Exposure to cold water helps to reduce inflammation and injury by restricting blood flow to the affected area. Cold temperatures cause blood vessels to shrink or tighten up, reducing blood flow and thus inflammation. This is known as vasoconstriction. Heat, on the other hand, causes vasodilation: the widening of blood vessels. Vasodilation allows more blood to flow to affected tissues or limbs.


Scientists have shown that switching between hot and cold water provides a substantial boost to your immune system. It appears that the contrast in temperature increases the number of disease-fighting immune system cells in your body, including an important type of white blood cell called monocytes.

Other sources say that alternating between hot and cold showers for 90 sec/day can help prevent common illnesses such as colds and flu. This is a fantastic way to help your body fight off the virus.

You are building a stronger defense system.


Contrasting temperatures increase circulation by causing your heart to send blood rushing to your vital organs. Over time, this forces your circulatory system to become more efficient and adaptable.

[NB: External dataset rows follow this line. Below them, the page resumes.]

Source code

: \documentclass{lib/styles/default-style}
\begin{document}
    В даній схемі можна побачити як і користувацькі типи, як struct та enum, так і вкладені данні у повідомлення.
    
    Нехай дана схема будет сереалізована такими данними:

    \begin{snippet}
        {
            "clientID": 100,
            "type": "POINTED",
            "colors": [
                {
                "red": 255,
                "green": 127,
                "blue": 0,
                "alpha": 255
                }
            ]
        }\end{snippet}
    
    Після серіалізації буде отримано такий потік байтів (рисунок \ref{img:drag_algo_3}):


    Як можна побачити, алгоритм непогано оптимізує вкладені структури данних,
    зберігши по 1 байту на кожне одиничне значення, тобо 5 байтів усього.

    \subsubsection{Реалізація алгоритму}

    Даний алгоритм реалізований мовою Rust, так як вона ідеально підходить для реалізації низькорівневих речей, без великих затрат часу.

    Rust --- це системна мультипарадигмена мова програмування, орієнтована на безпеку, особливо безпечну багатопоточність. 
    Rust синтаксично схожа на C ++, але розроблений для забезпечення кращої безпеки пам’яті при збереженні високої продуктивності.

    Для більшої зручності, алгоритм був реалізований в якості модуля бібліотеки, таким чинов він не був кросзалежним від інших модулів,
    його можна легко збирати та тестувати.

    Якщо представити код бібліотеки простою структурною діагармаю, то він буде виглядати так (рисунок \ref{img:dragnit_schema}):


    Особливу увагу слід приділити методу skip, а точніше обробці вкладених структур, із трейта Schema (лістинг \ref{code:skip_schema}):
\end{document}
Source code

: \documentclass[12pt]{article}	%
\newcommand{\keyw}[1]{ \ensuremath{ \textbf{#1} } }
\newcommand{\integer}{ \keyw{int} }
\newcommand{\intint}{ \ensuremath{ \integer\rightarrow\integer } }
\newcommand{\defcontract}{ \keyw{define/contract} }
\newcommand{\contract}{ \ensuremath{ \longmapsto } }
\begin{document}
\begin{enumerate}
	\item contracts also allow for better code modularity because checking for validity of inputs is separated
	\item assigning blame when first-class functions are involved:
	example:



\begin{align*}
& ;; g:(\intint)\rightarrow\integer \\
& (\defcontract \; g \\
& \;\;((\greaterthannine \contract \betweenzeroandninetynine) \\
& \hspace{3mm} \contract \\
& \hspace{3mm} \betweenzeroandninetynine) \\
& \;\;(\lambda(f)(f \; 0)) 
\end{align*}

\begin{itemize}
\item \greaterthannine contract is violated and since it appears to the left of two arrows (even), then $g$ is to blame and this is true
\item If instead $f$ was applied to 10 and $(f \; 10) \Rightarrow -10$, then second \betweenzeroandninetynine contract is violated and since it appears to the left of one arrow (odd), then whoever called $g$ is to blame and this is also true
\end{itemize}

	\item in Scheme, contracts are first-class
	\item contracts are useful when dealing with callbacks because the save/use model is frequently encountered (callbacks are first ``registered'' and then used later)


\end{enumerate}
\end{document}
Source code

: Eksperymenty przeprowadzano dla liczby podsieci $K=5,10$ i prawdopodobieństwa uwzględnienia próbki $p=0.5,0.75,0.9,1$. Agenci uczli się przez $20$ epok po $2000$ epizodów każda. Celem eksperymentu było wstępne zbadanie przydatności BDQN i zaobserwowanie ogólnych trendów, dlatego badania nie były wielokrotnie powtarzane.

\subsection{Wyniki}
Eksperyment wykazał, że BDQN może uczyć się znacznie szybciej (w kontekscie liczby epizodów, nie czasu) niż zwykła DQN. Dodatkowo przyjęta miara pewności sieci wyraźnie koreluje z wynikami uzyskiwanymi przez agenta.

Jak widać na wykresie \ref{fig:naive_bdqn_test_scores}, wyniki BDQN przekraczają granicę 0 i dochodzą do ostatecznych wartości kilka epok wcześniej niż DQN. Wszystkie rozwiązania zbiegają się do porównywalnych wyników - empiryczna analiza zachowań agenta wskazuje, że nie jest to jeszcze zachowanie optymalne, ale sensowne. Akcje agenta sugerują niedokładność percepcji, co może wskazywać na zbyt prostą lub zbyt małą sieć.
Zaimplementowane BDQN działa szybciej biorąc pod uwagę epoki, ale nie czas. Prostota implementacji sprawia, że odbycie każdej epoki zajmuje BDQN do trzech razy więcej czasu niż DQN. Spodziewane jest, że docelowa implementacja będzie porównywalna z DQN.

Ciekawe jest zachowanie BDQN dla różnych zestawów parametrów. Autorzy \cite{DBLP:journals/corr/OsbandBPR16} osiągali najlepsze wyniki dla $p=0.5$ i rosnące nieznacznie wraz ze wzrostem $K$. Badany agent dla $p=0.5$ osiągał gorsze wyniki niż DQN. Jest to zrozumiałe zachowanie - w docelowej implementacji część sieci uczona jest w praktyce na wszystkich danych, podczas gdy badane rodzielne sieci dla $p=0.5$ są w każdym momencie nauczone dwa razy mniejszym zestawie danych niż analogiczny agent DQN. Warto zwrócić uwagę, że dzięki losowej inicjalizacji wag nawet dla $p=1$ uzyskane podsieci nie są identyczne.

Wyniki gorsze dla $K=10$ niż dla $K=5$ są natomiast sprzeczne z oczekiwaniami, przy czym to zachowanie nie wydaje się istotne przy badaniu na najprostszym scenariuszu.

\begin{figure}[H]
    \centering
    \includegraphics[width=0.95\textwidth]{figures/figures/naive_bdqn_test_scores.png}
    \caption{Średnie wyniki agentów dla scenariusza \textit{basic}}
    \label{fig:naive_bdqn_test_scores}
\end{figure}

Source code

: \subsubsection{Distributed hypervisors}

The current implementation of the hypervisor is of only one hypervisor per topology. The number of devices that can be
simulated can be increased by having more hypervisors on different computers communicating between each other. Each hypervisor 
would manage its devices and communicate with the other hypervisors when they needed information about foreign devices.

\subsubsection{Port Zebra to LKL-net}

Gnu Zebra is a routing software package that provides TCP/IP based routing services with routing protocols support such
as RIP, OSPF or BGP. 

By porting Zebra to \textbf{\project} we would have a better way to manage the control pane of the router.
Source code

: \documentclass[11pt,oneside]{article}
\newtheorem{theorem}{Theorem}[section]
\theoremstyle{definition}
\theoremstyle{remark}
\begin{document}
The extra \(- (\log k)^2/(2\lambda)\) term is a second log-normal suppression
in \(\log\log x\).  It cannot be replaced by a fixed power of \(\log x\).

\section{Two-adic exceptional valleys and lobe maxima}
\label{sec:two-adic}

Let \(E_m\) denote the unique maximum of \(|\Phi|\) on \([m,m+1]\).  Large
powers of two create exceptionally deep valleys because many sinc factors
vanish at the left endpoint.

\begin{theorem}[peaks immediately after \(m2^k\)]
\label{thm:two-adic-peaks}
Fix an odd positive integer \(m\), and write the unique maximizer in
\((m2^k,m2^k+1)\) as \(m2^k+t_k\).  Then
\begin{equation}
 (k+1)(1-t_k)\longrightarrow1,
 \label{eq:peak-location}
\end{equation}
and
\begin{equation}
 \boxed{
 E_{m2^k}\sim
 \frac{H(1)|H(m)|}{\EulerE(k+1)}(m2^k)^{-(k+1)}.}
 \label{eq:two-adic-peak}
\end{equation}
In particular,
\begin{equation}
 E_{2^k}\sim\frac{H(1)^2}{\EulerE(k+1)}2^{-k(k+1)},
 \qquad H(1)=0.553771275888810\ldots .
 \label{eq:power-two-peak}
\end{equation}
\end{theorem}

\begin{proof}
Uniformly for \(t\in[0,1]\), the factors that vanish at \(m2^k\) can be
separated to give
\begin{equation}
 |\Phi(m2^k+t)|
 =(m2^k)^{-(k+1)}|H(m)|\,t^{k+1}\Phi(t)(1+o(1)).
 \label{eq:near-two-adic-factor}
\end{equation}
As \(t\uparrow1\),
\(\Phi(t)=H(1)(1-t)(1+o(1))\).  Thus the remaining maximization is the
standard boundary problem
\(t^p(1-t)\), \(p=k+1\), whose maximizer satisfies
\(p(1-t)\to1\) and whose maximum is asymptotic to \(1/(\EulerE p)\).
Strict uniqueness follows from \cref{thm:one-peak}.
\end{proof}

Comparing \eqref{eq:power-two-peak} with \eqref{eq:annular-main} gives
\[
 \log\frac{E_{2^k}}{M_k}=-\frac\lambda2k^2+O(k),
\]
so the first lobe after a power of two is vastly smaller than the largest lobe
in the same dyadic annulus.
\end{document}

A better circulation means you’re able to heal faster because nutrients are being constantly transported around the body. Your peripheral tissues will be nourished and maintained properly, which has enormous benefits for longevity. Those with poor circulation, high blood pressure, and diabetes are ideal candidates for more efficient circulation.

If your circulation is slow and sluggish, these toxins can linger for longer periods of time in your body, and may even be reabsorbed into your tissues. That’s why healthy circulation is so important!


There's not enough of scientific evidence, some reports claim that regular contrast showers may support or stimulate weight loss.

It has something to do with the different types of fat: white fat and brown fat. White(bad) fat refers to adipose fat, which is generally formed due to consuming excess calories. Brown(good) fat, on the other hand, is the type located around the collar bones, neck, sternum and upper back. Brown fat is important because it generates fuel (heat) by burning white fat. Brown fat also helps to keep your body warm. Check out Wim Hoff talk about brown fat cells.

There's a theory that by suddenly exposing your body to cold water, your brown fat will start to burn your white fat – that is, you’ll burning fat with fat.

Fun fact: People who live in cold counties have more brown fat than people who live in warm countries.